Career highlights and awards
- Second-team All-Big Ten (2008);

= Mike Newkirk =

American gridiron football player (born 1986)

Mike Newkirk (born August 12, 1986) is a former professional American and Canadian football Defensive end / defensive tackle. Newkirk also played DE/LB for the Chicago Rush of the Arena Football League (AFL). He was signed by the St. Louis Rams as an undrafted free agent in 2009. He played college football for the Wisconsin Badgers.

Newkirk has also been a member of the Edmonton Eskimos of the Canadian Football team.

==College career==
Newkirk was part of the defensive line rotation in both 2005 and 2006. He became a starter in 2007 as a defensive end and the following season, 2008, he was moved to defensive tackle and he was voted Second-team All-Big Ten coming up with four sacks and nine tackles for loss. He ended his career with 10 sacks and 208 tackles, with 29 of those going for a loss.

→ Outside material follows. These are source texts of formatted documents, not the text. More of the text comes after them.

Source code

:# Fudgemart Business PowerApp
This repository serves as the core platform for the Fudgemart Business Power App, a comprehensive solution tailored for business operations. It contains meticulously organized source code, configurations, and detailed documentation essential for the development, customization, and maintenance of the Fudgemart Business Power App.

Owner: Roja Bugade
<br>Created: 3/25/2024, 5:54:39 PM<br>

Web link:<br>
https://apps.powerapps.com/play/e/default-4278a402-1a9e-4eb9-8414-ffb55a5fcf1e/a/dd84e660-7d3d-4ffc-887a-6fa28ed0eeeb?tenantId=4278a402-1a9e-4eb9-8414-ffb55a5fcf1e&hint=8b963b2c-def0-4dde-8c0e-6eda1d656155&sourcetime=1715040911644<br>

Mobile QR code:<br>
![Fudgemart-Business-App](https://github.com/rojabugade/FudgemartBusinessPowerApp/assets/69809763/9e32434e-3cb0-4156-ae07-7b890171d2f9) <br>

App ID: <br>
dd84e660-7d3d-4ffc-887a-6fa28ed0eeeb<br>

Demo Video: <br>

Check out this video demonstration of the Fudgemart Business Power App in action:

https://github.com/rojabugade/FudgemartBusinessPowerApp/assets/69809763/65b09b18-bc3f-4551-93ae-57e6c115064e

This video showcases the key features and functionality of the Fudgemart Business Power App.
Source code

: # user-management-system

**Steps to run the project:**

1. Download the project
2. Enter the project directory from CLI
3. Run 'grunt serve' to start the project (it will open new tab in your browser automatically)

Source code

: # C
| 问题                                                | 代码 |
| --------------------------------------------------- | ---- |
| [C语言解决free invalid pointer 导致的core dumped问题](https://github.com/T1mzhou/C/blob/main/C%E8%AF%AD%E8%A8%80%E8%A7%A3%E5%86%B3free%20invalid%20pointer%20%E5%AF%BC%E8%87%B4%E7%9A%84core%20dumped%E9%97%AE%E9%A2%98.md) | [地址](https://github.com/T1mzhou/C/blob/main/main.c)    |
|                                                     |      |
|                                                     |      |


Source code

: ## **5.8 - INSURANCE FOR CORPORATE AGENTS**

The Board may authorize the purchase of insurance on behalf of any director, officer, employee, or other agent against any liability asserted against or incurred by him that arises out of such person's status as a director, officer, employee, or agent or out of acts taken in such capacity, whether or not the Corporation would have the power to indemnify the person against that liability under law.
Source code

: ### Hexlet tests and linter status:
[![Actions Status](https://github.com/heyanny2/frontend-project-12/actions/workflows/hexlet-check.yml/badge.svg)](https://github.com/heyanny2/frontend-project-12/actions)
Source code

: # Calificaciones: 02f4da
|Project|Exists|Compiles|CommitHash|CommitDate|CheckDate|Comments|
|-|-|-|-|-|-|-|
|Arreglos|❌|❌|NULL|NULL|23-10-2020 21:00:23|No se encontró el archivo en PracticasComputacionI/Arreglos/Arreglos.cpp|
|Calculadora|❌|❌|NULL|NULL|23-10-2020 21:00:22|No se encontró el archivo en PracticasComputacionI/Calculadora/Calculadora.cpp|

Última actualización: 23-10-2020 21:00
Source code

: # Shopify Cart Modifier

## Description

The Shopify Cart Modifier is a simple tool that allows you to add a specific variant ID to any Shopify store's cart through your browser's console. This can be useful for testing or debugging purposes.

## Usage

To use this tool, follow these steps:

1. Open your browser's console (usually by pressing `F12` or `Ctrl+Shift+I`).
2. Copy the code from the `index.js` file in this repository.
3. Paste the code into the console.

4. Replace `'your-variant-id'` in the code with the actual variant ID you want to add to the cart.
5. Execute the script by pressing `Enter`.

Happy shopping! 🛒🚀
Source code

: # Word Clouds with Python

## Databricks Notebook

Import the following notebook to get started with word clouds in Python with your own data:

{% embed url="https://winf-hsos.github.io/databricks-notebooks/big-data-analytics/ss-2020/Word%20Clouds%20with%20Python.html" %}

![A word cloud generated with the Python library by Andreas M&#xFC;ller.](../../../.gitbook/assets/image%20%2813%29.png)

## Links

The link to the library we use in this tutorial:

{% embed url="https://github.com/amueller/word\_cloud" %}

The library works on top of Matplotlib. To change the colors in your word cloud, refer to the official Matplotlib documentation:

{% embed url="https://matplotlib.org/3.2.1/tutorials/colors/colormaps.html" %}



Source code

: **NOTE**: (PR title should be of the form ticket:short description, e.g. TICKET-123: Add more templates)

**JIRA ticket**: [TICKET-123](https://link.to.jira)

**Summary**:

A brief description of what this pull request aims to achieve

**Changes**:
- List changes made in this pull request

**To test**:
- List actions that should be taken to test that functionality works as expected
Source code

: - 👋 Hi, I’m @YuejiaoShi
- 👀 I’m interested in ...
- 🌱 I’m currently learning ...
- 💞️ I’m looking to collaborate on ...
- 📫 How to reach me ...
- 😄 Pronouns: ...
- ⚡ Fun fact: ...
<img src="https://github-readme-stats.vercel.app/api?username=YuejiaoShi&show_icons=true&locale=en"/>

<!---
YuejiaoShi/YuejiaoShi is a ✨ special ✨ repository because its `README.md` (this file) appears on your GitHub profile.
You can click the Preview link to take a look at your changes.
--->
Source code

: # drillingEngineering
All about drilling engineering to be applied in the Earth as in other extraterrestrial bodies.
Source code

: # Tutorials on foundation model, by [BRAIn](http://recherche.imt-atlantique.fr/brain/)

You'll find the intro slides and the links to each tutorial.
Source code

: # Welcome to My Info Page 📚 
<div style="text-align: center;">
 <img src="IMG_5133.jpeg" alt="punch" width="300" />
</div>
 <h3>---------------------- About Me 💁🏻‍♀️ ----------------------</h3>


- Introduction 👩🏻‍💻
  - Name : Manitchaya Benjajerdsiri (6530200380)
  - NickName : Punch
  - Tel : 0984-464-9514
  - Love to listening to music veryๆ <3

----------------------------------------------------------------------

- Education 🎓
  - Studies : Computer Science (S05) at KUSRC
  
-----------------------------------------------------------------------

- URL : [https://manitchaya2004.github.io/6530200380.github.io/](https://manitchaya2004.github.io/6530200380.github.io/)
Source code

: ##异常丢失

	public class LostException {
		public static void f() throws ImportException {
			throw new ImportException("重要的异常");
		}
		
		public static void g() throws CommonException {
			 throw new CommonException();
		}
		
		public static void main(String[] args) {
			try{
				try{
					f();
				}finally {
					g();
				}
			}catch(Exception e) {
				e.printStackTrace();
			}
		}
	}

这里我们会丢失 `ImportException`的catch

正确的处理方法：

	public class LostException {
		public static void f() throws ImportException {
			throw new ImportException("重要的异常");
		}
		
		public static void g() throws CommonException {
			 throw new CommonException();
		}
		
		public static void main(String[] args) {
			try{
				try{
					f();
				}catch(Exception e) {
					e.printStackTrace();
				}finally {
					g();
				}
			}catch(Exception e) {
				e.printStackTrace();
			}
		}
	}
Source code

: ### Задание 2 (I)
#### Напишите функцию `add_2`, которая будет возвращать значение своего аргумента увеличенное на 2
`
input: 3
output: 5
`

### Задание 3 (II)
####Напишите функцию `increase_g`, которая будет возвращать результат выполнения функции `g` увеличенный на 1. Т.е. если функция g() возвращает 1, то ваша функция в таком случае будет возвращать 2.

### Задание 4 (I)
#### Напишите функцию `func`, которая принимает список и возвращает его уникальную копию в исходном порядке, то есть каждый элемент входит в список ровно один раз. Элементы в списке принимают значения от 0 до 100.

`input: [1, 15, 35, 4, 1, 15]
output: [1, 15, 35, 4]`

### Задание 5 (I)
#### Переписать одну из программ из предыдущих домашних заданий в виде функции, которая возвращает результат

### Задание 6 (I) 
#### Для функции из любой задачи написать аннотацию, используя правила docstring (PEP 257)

===Pre-draft measurables===

Pre-draft measurables
| Height | Weight | 40-yard dash | 10-yard split | 20-yard split | Three-cone drill | Vertical jump | Broad jump | Bench press |
| 6 ft 2+7⁄8 in (1.90 m) | 355 lb (161 kg) | 8.33 s | 3.03 s | 6.11 s | 13.42 s | Unmeasurable | 3 ft 6 in (1.07 m) | 58 reps |
Height, weight, and bench from NFL Combine, all others from Wisconsin Pro Day.

===St. Louis Rams===
On April 27, 2009, he was signed as an undrafted free agent by the St. Louis Rams. Newkirk was waived by the Rams on May 14, 2009.

===Edmonton Eskimos===
Newkirk was signed to the Edmonton Eskimos practice roster on July 12, 2009. He was released on September 1.

===Chicago Rush===
Newkirk was assigned to the Chicago Rush on April 5, 2010. He later left the team.